In 1989, my life completely changed. Living and studying in Leuven, Belgium, for 3 and half year was a quiet life. I still lived very much inside the Taiwanese students circle, my English name did not give me too much problems.
Later, living in in Ethiopia, Cambodia and in Holland, introducing my name to strangers became more and more time-consuming.
In the end I was fed up of explaining my “Shyu, Shyh-Yi” pronunciation to the people I newly met. If I sincerely told them: “the pronunciation is very difficult”, those friendly people would become even more eager to show their determination to learn the Chinese 4-tone. From their eyes, I knew they expected I would say, “Wow, you are the first person who can pronounce my name perfect just like native Taiwanese.”
After they tried very hard to pronounce the different tones, “Shyu(1st tone), Shyh(4th tone)… When I told them that they made my name sound like “dead fish” in Chinese, they would be even more determined to suck their cheeks in and try again :“S*##*Y**.. is now correct?”
After about 4 years, my emotion changed from impatient towards angry: “Am I xenophobic?” Angry towards those foreigners or angry to myself?”
After so many years, I realized that my anger was towards the situation, to the fate, it was agony about the situation that I did not do anything to solve the problem.

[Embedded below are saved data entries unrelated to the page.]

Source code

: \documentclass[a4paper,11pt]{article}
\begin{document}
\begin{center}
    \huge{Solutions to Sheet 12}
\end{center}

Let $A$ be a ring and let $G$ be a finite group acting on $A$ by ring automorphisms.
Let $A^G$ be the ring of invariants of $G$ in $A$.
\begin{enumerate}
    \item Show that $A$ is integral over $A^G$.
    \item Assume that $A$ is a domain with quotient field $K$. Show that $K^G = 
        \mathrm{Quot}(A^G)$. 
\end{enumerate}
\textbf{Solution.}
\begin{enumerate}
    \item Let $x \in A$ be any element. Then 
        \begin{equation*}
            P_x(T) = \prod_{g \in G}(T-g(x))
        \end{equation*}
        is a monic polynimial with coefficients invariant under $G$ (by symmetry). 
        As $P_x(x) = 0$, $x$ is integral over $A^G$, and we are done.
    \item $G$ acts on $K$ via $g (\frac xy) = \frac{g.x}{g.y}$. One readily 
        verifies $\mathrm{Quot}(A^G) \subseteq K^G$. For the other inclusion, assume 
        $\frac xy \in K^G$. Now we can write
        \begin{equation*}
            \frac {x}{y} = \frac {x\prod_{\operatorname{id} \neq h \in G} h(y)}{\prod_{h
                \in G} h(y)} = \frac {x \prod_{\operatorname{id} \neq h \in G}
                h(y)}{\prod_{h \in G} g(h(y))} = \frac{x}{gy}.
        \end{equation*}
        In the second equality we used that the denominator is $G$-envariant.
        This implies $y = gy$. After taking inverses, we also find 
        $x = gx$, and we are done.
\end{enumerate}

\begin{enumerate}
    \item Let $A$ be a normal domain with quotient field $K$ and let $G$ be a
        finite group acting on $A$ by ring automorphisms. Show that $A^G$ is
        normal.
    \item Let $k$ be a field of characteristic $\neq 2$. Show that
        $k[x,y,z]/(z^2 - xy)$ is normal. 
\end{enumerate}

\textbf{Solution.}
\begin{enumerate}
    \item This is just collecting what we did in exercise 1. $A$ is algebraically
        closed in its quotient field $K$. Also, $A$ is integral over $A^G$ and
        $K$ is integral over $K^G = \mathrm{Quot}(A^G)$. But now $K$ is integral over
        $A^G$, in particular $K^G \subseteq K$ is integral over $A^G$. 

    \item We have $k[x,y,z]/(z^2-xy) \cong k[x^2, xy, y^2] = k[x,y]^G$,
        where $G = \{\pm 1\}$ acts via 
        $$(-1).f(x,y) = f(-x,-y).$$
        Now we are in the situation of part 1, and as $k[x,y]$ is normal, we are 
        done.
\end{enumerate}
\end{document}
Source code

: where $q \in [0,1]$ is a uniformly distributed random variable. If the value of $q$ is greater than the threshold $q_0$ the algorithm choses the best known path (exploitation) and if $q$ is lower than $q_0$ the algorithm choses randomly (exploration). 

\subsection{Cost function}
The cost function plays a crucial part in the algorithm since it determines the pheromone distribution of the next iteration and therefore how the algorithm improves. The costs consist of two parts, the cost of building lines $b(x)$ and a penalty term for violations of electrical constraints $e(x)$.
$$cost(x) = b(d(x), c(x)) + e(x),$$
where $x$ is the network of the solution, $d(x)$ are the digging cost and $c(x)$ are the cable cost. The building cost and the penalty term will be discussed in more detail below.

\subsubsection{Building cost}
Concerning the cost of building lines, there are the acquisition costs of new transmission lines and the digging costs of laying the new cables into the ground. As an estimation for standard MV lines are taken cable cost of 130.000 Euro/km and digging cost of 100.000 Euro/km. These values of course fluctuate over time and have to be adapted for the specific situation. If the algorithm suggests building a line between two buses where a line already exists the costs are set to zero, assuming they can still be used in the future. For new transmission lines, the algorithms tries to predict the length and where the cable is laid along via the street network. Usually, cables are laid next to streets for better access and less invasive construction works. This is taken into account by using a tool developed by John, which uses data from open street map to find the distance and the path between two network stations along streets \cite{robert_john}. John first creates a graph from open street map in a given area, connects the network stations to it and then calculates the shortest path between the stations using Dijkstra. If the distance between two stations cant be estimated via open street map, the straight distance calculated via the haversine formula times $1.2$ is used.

Other Taiwanese people may be lucky to have a name easy to pronounce, but my name falls in the category that becomes a muddy sound.
– –
So, how to find a name for me? In each word: “Shyu, Shyh-Yi”, there was the letter “y”, so I choose to use that letter as my name. In Bretagne (France), this letter is called “y-g-r-e-c-k” , and so this became my calling name.
To find a new name, technically, is easy. But to convince myself, that adding a calling name does not mean I have betrayed my patriotic spirit needs some time… Some time to wait for the right wisdom to open my heart….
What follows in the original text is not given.